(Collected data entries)
•••••

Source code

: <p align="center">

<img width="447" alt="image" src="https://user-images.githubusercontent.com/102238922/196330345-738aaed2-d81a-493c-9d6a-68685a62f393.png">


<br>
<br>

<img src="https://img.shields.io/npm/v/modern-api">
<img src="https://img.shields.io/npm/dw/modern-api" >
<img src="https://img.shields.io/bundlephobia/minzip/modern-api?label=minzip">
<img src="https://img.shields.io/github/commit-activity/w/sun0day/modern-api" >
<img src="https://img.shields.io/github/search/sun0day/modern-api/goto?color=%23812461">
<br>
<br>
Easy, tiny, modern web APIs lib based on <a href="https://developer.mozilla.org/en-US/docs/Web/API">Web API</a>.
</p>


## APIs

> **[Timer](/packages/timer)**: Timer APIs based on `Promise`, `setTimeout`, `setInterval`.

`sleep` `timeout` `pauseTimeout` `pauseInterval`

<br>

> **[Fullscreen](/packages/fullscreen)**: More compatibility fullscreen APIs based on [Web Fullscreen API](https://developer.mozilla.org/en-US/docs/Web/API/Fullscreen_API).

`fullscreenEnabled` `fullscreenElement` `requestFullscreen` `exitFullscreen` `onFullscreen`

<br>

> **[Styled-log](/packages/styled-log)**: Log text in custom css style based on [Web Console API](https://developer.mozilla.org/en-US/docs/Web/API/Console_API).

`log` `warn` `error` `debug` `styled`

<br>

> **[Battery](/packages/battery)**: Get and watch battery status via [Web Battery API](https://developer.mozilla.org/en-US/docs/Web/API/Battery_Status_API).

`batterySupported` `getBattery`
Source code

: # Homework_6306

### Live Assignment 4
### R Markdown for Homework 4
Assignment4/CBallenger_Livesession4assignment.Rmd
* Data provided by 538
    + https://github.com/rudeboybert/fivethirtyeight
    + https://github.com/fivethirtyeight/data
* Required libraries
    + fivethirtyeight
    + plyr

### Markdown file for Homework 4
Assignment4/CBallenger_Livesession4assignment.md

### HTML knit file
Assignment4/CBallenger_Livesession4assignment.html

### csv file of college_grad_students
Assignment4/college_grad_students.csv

•••••

The answer must consist of all the entries, copied exactly.

Source code

: <p align="center">

<img width="447" alt="image" src="https://user-images.githubusercontent.com/102238922/196330345-738aaed2-d81a-493c-9d6a-68685a62f393.png">


<br>
<br>

<img src="https://img.shields.io/npm/v/modern-api">
<img src="https://img.shields.io/npm/dw/modern-api" >
<img src="https://img.shields.io/bundlephobia/minzip/modern-api?label=minzip">
<img src="https://img.shields.io/github/commit-activity/w/sun0day/modern-api" >
<img src="https://img.shields.io/github/search/sun0day/modern-api/goto?color=%23812461">
<br>
<br>
Easy, tiny, modern web APIs lib based on <a href="https://developer.mozilla.org/en-US/docs/Web/API">Web API</a>.
</p>


## APIs

> **[Timer](/packages/timer)**: Timer APIs based on `Promise`, `setTimeout`, `setInterval`.

`sleep` `timeout` `pauseTimeout` `pauseInterval`

<br>

> **[Fullscreen](/packages/fullscreen)**: More compatibility fullscreen APIs based on [Web Fullscreen API](https://developer.mozilla.org/en-US/docs/Web/API/Fullscreen_API).

`fullscreenEnabled` `fullscreenElement` `requestFullscreen` `exitFullscreen` `onFullscreen`

<br>

> **[Styled-log](/packages/styled-log)**: Log text in custom css style based on [Web Console API](https://developer.mozilla.org/en-US/docs/Web/API/Console_API).

`log` `warn` `error` `debug` `styled`

<br>

> **[Battery](/packages/battery)**: Get and watch battery status via [Web Battery API](https://developer.mozilla.org/en-US/docs/Web/API/Battery_Status_API).

`batterySupported` `getBattery`
Source code

: # Homework_6306

### Live Assignment 4
### R Markdown for Homework 4
Assignment4/CBallenger_Livesession4assignment.Rmd
* Data provided by 538
    + https://github.com/rudeboybert/fivethirtyeight
    + https://github.com/fivethirtyeight/data
* Required libraries
    + fivethirtyeight
    + plyr

### Markdown file for Homework 4
Assignment4/CBallenger_Livesession4assignment.md

### HTML knit file
Assignment4/CBallenger_Livesession4assignment.html

### csv file of college_grad_students
Assignment4/college_grad_students.csv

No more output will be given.